Work to be completed: Each line with the word "settlementFee" must appear in the answer, copied from the records.
-- Provided data follows --
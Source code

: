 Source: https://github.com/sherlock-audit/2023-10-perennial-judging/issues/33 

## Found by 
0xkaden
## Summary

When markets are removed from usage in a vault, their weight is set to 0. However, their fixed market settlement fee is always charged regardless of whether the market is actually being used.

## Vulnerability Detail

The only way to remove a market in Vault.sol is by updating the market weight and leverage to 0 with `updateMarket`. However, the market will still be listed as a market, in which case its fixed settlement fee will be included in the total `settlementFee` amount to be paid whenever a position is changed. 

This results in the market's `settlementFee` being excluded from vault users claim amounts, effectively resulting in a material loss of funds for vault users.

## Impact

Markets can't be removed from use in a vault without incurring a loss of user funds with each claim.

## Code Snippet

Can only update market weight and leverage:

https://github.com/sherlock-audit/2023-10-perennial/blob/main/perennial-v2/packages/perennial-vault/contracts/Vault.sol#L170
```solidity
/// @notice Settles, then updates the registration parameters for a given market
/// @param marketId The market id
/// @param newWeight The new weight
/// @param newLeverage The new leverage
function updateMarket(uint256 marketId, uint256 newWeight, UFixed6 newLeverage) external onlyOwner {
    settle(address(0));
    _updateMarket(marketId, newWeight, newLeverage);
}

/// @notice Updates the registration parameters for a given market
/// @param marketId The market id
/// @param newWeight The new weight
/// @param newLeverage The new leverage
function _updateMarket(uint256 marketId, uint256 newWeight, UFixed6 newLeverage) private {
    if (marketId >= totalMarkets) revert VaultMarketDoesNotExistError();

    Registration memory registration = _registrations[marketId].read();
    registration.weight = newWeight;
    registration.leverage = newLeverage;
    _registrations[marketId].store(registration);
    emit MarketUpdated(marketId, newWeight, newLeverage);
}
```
-- Provided data concluded --
-- Provided data follows --
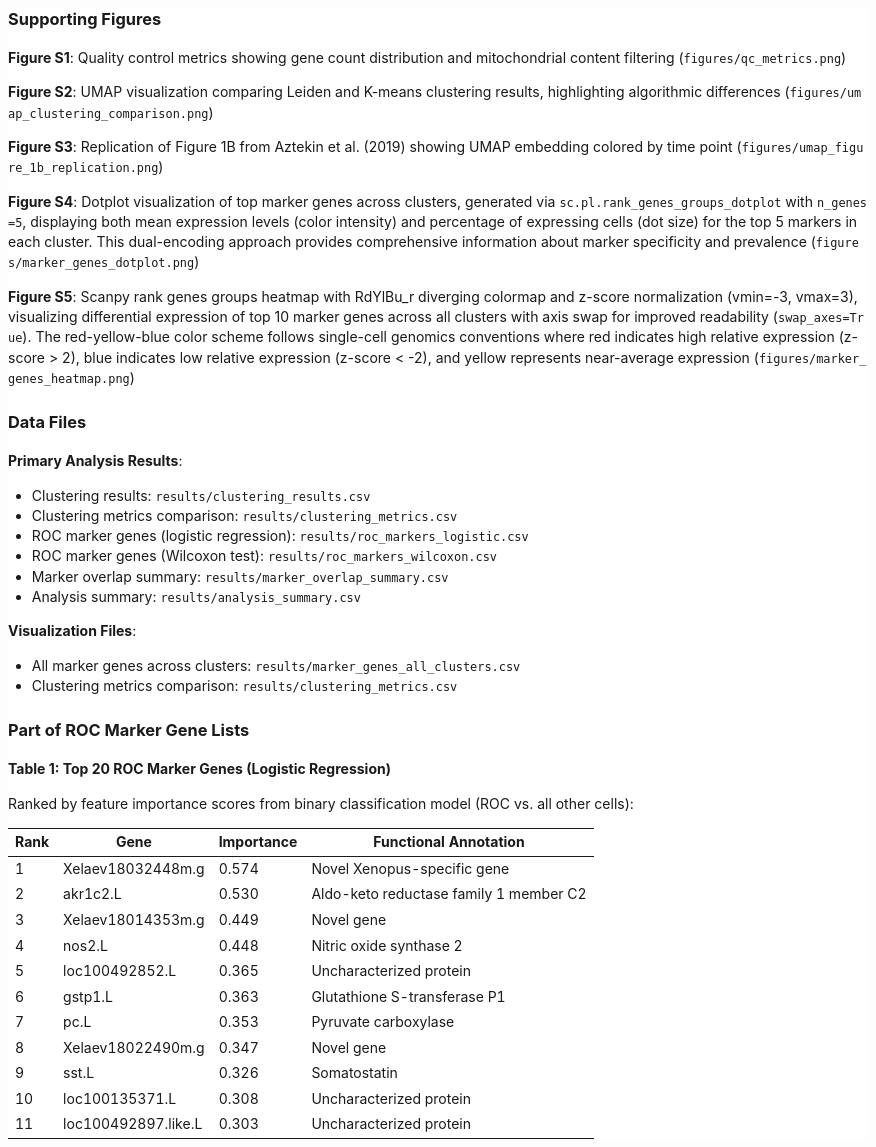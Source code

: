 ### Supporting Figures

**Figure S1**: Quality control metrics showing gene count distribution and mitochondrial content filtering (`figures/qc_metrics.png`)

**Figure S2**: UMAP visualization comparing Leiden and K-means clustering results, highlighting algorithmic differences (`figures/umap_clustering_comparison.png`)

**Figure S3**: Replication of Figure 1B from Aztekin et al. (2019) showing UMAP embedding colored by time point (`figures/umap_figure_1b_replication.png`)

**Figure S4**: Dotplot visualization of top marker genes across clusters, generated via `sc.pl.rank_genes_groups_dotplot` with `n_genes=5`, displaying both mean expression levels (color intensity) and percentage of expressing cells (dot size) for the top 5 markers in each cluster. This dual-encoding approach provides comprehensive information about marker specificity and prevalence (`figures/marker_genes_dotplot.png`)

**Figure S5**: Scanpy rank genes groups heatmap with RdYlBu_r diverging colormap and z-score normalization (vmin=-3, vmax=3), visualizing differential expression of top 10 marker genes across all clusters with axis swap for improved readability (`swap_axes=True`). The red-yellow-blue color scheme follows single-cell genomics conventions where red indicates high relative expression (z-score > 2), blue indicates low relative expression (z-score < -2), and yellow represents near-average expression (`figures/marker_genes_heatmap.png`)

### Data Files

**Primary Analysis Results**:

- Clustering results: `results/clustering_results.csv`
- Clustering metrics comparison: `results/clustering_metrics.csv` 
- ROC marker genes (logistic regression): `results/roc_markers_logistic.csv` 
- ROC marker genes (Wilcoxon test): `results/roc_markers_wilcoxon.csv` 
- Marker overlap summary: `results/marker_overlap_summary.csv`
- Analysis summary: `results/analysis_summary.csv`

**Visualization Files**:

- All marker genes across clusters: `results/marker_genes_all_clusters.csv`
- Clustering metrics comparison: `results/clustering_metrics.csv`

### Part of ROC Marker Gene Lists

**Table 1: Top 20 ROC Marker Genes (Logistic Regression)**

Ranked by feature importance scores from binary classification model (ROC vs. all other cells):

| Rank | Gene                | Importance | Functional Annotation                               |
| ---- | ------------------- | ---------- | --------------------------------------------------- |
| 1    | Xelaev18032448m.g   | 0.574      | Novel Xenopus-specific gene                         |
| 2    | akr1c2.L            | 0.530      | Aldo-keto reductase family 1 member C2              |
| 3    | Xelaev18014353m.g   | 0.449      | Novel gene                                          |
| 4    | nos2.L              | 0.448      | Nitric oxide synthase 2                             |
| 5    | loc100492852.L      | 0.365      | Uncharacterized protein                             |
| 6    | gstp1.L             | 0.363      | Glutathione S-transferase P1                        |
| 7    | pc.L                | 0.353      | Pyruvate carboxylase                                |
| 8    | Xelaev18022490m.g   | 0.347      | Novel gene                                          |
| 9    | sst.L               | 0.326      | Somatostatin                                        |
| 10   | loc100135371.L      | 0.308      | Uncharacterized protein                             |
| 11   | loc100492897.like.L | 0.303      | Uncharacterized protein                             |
-- Provided data concluded --
-- Provided data follows --
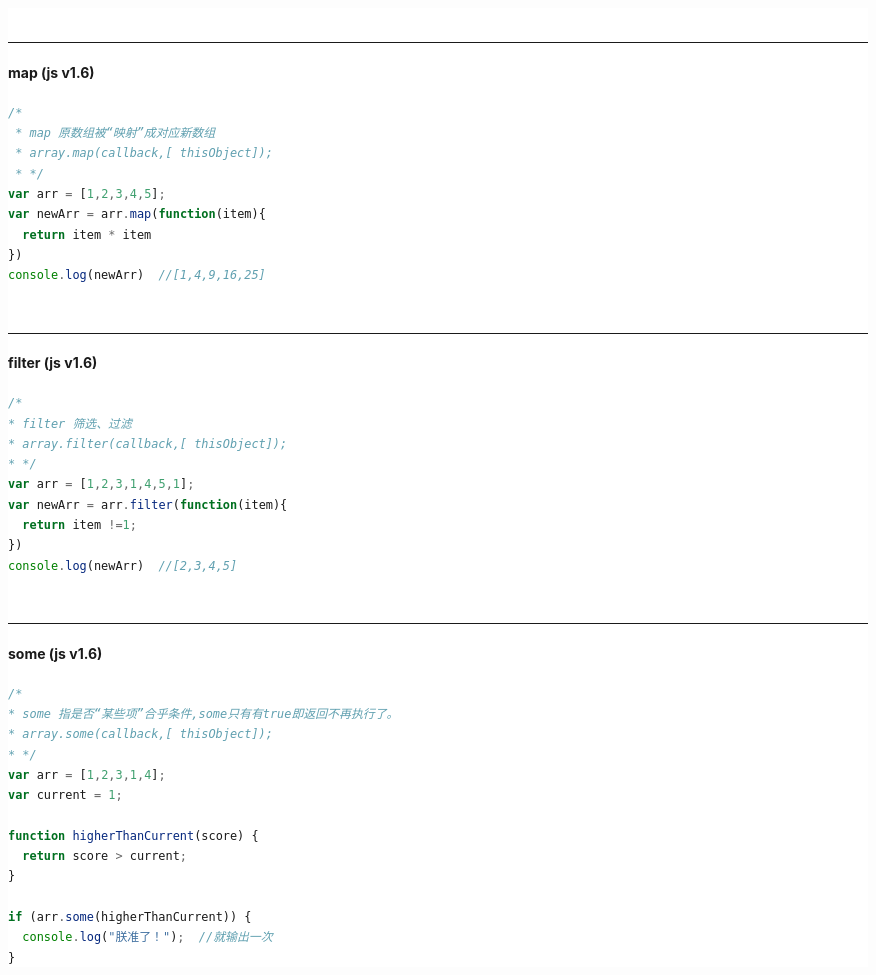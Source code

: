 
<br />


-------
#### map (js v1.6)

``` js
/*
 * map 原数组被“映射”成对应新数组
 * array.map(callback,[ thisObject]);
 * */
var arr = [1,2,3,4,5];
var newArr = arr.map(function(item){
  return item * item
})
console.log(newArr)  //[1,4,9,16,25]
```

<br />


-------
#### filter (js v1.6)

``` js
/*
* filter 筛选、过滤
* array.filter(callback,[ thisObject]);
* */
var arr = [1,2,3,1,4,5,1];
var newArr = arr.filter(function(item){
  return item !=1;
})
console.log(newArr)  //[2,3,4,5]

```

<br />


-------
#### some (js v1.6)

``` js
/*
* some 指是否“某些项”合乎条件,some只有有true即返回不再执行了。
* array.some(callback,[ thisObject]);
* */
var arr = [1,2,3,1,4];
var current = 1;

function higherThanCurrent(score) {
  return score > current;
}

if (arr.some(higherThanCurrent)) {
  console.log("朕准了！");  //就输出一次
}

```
-- Provided data concluded --
Output below:
The only way to remove a market in Vault.sol is by updating the market weight and leverage to 0 with `updateMarket`. However, the market will still be listed as a market, in which case its fixed settlement fee will be included in the total `settlementFee` amount to be paid whenever a position is changed. 
This results in the market's `settlementFee` being excluded from vault users claim amounts, effectively resulting in a material loss of funds for vault users.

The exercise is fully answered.